One of the reasons for Pindar’s extensive use of anchoring discourse is the novelty of epinician poetry. As far as we can tell, this genre was still relatively new when Pindar composed the tenth Pythian, his earliest victory ode, in 498 (Morgan 2007). Ibycus, indeed, had composed encomiastic poetry that praised athletic accomplishments, but these encomia are formally distinct from the epinicia poetry of later poets (Rawles 2012). In fact, the earliest surviving victory odes are by Simonides, Pindar’s immediate predecessor, and the first of Simonides’ epinicia seems to have been composed only around 520. Pindar’s epinicia themselves furnish further evidence that this was a novel genre, or at least that Pindar wanted it to be understood as novel. For instance, in his explanations of the appropriate scope (e.g. Pyth. 8.29-32), content (e.g. Nem. 7.61-69), quality (e.g. Pyth. 10.51-54), and purpose (e.g. Pyth. 10.55-59) of epinician, Pindar inscribes into this poetry guidance for its appreciation, and so implies that his audience is potentially unfamiliar with the genre. Moreover, Pindar does not attempt to conceal the newness and novelty of his poetry; in fact, he praises it overtly (e.g. Ol. 9.47-49). But this very novelty would seem to be a hindrance to the intended purpose of epinician, that is, to immortalize the kleos of his laudandi by enshrining it in the tradition of praise poetry. This study will attempt to show that Pindar addresses this dilemma with a strategic use of anchoring discourse, namely, that he tempers the innovativeness of his epinician poetry and his overt praise for its newness with implicit and explicit references to earlier poets, and by assuming recognizable personae from the literary tradition.

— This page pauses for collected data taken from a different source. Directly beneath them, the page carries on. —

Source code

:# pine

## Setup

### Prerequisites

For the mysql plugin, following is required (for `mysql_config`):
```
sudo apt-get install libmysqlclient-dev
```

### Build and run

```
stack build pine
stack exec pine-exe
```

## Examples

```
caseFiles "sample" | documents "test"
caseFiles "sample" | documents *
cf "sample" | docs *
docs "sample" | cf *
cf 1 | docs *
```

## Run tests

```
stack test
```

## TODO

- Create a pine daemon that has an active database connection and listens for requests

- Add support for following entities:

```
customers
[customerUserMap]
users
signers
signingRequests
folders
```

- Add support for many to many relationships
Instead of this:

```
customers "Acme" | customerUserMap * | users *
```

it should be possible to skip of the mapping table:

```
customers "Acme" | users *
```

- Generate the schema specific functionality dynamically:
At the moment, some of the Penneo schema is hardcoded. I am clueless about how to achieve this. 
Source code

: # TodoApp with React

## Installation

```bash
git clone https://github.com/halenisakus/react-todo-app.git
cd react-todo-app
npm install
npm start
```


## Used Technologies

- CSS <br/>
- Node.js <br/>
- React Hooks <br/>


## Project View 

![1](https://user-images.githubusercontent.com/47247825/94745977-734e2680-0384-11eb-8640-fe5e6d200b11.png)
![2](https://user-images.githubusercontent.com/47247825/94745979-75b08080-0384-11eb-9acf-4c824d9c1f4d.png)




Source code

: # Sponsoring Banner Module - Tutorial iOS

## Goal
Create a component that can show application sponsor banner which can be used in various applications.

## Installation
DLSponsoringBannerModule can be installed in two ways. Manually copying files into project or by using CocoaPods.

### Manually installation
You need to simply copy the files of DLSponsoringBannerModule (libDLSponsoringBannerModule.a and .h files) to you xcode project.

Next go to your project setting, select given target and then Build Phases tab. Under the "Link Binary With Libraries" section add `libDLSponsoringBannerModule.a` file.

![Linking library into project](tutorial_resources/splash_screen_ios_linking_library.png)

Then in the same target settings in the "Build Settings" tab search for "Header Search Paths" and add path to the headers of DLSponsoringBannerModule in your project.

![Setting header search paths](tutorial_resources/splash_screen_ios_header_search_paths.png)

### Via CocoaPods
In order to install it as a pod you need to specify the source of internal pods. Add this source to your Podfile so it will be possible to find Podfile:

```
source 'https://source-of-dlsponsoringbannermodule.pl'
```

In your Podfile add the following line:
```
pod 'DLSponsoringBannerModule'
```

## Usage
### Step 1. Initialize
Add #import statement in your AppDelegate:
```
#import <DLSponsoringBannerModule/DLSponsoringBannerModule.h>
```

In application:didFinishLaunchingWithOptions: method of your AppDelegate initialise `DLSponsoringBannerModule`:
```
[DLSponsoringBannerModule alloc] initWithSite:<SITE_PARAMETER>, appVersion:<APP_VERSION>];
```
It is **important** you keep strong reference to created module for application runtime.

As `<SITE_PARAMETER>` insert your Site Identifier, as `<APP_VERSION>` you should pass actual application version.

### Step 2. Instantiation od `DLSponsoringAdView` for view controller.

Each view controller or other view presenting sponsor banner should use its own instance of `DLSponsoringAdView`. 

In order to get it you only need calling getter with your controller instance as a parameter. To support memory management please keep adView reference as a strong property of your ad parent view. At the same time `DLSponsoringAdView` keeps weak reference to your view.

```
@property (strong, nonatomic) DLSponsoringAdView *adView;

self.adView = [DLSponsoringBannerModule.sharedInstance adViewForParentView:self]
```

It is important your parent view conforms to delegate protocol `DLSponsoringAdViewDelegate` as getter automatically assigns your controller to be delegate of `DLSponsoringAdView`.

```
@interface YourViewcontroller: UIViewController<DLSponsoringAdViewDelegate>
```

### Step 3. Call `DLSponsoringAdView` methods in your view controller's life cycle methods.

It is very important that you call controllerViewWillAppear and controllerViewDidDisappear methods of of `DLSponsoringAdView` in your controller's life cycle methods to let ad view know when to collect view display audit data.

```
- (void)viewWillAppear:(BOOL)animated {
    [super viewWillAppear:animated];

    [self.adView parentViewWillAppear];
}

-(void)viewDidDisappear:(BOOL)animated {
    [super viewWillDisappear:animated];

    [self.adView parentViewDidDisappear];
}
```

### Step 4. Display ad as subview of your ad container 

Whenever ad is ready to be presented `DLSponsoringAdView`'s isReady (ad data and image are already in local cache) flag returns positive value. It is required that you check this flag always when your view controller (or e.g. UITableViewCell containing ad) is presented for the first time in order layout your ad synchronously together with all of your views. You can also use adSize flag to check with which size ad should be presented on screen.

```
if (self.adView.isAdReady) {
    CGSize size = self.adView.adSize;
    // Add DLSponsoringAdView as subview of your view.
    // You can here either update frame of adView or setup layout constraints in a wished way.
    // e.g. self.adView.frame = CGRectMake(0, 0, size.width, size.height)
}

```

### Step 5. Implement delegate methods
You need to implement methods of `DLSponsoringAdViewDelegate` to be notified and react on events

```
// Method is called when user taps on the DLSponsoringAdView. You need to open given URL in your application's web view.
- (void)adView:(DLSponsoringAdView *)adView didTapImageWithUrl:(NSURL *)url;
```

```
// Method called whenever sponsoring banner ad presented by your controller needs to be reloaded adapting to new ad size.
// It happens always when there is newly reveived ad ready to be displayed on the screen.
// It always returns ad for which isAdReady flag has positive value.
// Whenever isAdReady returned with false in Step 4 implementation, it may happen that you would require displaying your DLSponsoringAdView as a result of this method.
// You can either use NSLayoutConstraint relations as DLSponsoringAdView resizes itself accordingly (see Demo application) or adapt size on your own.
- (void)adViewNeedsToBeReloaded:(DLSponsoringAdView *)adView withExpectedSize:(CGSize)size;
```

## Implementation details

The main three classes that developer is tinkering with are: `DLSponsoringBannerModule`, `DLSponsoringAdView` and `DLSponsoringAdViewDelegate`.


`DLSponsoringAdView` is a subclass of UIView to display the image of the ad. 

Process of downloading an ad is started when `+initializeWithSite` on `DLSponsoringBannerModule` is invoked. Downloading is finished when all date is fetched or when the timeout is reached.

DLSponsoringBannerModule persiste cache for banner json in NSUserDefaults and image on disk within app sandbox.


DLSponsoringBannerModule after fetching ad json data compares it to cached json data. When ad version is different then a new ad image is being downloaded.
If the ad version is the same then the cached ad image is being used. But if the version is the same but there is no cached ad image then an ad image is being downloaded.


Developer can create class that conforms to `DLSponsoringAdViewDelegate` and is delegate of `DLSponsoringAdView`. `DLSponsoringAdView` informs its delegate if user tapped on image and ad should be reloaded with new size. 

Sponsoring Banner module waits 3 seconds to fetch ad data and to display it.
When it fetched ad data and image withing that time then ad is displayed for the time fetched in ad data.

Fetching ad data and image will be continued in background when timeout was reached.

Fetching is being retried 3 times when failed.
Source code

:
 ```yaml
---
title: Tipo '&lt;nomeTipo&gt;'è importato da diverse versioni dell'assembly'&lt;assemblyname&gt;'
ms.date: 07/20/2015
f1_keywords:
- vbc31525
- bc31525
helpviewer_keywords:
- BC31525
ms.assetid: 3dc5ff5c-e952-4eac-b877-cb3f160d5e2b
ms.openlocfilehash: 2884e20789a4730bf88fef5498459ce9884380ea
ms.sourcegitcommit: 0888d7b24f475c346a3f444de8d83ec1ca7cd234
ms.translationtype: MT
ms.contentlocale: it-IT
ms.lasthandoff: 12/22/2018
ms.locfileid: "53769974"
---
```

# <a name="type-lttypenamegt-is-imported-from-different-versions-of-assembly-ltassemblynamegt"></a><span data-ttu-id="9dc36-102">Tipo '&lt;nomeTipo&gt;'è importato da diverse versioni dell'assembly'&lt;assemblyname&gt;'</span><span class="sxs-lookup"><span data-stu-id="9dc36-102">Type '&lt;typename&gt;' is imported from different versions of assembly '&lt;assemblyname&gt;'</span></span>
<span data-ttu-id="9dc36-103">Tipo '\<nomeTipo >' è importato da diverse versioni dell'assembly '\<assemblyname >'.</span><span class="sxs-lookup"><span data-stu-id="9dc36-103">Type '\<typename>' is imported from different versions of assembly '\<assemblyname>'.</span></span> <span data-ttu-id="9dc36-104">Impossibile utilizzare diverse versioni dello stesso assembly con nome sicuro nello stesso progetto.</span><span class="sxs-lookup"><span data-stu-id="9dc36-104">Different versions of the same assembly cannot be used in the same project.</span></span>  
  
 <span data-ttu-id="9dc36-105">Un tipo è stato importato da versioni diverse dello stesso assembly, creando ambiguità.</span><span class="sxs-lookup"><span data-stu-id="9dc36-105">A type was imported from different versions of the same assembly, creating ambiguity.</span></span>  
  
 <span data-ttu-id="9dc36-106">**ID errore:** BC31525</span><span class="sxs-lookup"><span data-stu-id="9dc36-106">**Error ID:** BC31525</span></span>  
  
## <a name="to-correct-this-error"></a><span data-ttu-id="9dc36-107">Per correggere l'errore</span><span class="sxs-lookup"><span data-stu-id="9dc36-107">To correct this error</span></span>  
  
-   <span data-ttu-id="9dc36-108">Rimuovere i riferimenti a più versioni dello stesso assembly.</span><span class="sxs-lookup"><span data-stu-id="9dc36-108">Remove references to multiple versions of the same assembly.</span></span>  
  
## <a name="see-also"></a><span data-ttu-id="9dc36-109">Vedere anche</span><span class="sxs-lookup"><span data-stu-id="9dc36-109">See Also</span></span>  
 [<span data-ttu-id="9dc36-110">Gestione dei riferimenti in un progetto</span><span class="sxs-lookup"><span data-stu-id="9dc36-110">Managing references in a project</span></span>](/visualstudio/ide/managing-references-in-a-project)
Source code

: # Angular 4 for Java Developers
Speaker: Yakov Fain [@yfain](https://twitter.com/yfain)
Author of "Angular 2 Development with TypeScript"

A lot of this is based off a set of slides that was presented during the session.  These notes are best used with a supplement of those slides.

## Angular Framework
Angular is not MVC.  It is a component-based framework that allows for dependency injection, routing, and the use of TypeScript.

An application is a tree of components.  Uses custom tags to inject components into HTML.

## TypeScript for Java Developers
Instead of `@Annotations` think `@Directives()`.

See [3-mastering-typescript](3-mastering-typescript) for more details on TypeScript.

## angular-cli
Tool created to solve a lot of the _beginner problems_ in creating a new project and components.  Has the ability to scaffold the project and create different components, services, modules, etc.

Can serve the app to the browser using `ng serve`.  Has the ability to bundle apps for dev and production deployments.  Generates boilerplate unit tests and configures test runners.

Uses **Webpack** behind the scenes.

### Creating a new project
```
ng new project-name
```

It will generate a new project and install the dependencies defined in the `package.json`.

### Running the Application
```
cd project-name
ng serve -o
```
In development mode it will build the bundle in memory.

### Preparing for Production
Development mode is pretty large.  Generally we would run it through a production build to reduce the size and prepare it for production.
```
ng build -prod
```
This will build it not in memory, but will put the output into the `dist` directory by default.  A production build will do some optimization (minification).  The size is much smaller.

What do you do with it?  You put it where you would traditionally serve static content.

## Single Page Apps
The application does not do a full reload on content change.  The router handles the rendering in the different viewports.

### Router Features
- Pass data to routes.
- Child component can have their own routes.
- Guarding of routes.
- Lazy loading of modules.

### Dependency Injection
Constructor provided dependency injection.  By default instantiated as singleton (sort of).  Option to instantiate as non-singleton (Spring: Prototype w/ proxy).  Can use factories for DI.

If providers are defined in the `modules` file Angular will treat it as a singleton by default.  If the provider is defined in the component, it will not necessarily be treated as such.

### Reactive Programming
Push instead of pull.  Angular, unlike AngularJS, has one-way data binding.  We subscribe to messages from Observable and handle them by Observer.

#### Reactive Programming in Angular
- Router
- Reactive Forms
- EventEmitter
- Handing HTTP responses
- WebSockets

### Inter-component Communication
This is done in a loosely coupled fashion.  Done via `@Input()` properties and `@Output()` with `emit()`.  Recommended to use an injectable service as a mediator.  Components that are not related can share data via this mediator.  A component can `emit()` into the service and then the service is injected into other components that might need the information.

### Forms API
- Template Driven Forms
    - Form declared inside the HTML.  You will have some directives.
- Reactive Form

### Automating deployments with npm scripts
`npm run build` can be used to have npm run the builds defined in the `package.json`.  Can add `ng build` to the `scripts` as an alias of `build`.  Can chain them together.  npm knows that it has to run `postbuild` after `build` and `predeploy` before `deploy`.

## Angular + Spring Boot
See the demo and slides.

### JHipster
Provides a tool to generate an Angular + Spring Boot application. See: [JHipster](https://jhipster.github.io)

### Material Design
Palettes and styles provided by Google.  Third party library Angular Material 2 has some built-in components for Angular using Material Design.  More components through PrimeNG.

Two articles exploring the concept of anchoring in Pindar’s epinician odes will be produced for this project. The first will study Pindar’s explicit references to Hesiod, Homer and Archilochus, and how these references ground Pindar’s epinician project in the established traditions of praise and wisdom poetry. For instance, in Homer he finds an illustration of the power of poetry to sway minds (Nem. 7.20-23), an effect that he sees in his own epinicia (e.g. Pyth. 10.55-59). Homer is also an authority for gnomic statements (Pyth. 4.277-278). But most of all, Pindar finds in Homer the chief exemplar of praise-poetry, and at Isth. 4.34-45, he explicitly anchors his epinician project in this aspect of Homeric epic. This article will also take up the issue of the concepts of positive vs. negative anchoring, specifically how Pindar refers to Homer and Archilochus to delineate both what epinician is—epideictic praise poetry—and what it is not—mythological narrative and blame poetry.
The second article will study how Pindar anchors his poetry and specifically his poetic persona in the sympotic discourses familiar from poets such as Anacreon. This study will occasion an exploration of anchoring strategies when explicit references to literary precedents are not named. The significance of Pindar’s sympotic references is still a matter of debate, and this article will seek to show, first, that Pindar authorizes his poetry by appropriating a familiar, sympotic persona, second, that through this appropriation he participates in a typically sympotic play with identity, and, finally, that by incorporating into his epinicia certain features of earlier sympotic poetry, Pindar encourages the reperformance of his odes in sympotic contexts.
Other supplementary questions that will be addressed in these studies include how anchoring discourse functions across media, for instance, how Pindar positively and negatively anchors his epinicia to victory sculpture and inscribed victory lists, as well as how the tradition in which Pindar anchors his poetry is, to a certain extent, constructed by Pindar himself.